4.2.3. гепатомегалия или уменьшение размеров печени, изменение ее структуры, внутрипеченочные желчные протоки не расширены, спленомегалия.
4.3. РХПГ - расширение холедоха, его стриктура или камни.
(Необходимо предусмотреть одномоментную папилласфинктеротомию).
4.4. лапароскопия, биопсия печени, mts (?);
4.5. в кале - стеркобилин,
4.6. в моче - уробилин,
5. Обоснование диагноза:
5.1. при "1.1-1.4", "4.2.1" и подтверждении РХПГ - ЖКБ, холедохолитиаз, механическая желтуха (МЖ);
5.2. при "1.5", отсутствии болевого приступа в анамнезе, "4.2.2", (возможна компьютерная томография, лапароскопия) - опухоль головки поджелудочной железы, МЖ;
5.3. при наличии болезненности, защитного напряжения мышц, симптомов раздражения брюшины в правом подреберье, - острый холецистит, перихолецистит, МЖ;
5.4. при лейкоцитозе с выраженным сдвигом влево, болезненностью в правом подреберье и размаха температуры >10 С - острый гнойный холангит;
5.5. при "1.6", "1.8", "4.2.3" и положительной реакции на австралийский антиген - желтуха токсического или инфекционного генеза.
6. Тактика;
6.1. При механической желтухе, независимо от диагноза, всем больным, параллельно обследованию, назначается консервативная терапия: спазмолитики, обезболивающие, противовоспалительные, гепатопротекторы, дезинтоксикационная терапия, форсированный диурез, коррекция гипо- или гиперкоагуляции.

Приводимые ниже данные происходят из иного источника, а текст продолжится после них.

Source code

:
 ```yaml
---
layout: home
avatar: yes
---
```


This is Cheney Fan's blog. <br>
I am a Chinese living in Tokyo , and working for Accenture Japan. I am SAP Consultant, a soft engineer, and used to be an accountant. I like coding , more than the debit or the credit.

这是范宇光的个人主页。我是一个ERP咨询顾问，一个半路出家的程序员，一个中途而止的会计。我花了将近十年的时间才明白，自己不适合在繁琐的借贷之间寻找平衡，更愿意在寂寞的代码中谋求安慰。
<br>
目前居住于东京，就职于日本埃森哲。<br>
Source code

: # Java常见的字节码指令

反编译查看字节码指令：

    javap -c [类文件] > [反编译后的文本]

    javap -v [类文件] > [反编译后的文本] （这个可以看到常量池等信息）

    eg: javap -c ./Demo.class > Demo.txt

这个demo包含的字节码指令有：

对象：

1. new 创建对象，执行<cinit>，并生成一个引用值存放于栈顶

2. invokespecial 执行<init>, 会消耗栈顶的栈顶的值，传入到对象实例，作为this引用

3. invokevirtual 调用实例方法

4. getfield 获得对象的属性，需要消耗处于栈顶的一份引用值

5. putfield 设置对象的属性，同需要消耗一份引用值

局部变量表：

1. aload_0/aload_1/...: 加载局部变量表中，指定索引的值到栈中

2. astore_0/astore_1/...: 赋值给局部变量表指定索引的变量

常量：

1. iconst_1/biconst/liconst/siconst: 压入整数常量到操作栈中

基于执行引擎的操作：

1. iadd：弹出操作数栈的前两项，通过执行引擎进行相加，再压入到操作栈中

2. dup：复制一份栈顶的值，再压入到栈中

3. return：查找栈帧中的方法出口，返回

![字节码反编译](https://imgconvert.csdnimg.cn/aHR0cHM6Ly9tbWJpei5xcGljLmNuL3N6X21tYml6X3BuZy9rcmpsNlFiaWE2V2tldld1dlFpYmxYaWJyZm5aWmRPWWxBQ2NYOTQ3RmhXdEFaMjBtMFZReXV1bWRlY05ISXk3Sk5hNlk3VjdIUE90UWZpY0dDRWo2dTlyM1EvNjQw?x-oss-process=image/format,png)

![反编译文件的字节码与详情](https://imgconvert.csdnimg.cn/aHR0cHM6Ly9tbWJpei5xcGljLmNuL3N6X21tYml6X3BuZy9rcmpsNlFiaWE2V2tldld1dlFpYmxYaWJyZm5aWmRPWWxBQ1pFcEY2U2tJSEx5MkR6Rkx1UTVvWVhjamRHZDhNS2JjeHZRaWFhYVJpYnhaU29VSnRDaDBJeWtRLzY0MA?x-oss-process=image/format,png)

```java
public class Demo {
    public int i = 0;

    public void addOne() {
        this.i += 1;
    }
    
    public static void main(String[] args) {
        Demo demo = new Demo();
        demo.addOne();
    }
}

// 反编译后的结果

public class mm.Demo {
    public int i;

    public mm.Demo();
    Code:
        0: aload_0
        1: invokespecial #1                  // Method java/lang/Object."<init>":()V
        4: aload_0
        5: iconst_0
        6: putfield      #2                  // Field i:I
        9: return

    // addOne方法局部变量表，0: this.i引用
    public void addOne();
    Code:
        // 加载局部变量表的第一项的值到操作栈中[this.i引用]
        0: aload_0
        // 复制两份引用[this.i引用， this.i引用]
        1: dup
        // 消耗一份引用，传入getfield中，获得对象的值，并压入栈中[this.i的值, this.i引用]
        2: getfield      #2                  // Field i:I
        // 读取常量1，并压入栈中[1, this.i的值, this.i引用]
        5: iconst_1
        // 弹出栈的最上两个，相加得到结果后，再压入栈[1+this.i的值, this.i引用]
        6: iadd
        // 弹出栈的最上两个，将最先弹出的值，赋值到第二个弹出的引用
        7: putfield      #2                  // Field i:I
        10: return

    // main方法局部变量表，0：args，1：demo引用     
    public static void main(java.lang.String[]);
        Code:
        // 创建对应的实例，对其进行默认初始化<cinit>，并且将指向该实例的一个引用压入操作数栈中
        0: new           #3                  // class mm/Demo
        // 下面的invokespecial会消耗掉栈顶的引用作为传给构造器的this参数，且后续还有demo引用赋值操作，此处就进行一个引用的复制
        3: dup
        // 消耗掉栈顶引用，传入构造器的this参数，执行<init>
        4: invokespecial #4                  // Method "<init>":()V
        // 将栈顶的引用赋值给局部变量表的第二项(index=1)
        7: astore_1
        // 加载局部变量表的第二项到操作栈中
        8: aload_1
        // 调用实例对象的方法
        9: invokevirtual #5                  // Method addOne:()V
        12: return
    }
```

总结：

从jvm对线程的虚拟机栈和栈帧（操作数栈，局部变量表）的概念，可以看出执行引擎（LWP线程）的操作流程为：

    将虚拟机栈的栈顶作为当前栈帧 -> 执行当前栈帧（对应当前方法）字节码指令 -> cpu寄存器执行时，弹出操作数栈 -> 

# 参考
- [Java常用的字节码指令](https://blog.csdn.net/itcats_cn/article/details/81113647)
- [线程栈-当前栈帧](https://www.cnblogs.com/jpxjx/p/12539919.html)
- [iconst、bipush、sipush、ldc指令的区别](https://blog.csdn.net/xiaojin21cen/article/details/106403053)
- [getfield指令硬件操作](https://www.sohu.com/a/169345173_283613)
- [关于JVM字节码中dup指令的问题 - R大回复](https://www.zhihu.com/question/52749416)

6.1.1. При выраженности ССВО - антибактериальная терапия.
6.1.2. Возможно назначение лазеротерапии и экстракорпоральной детоксикации (плазмоферез и пр.).
6.2. - РХПГ, при установленном холедохолитиазе эндоскопическая папиллосфинктеротомия с попыткой удалить обтурирующий камень или стриктуру Фатерова соска.
6.3. При опухоли головки ПЖ или тяжелой печеночной недостаточности целесообразно выполнить чрезкожную, чрезпеченочную холангиографию с последующим дренированием желчевыводящих путей или декомпрессионную холецистостомию и, при наличии возможности, оперировать после исчезновения желтухи.
6.3.1. При эффективности терапии (уменьшение желтухи) последняя проводится до полного купирования холестаза с последующей операцией.
6.4. При установленном холедохолитиазе и сохранении желтухи, несмотря на проводимую терапию, на протяжении 4-5 дней; появлении симптомов печеночной недостаточности или холангита показана срочная операция: холецистэктомия, ревизия холедоха, холедохотомия с удалением конкрементов или холедоходуоденоанастомозом.
6.4.1. При высоких стриктурах холедоха возможно выполнение гепатикоеюноанастомоза на транспеченочном дренаже.
6.5. Если операция выполнялась на высоте желтухи и на 3-5 сутки после нее появились признаки печеночной недостаточности (уменьшение отделения желчи по дренажу, рост билирубина и интоксикации), к стандартной терапии следует добавить ГБО, лазеротерапию, экстракорпоральную детоксикацию, небольшие дозы глюкокортикостероидов.
6.6. С премедикацией ввести максимальную разовую дозу соответствующего антибиотика. Введение антибиотиков продолжать 3-4 суток.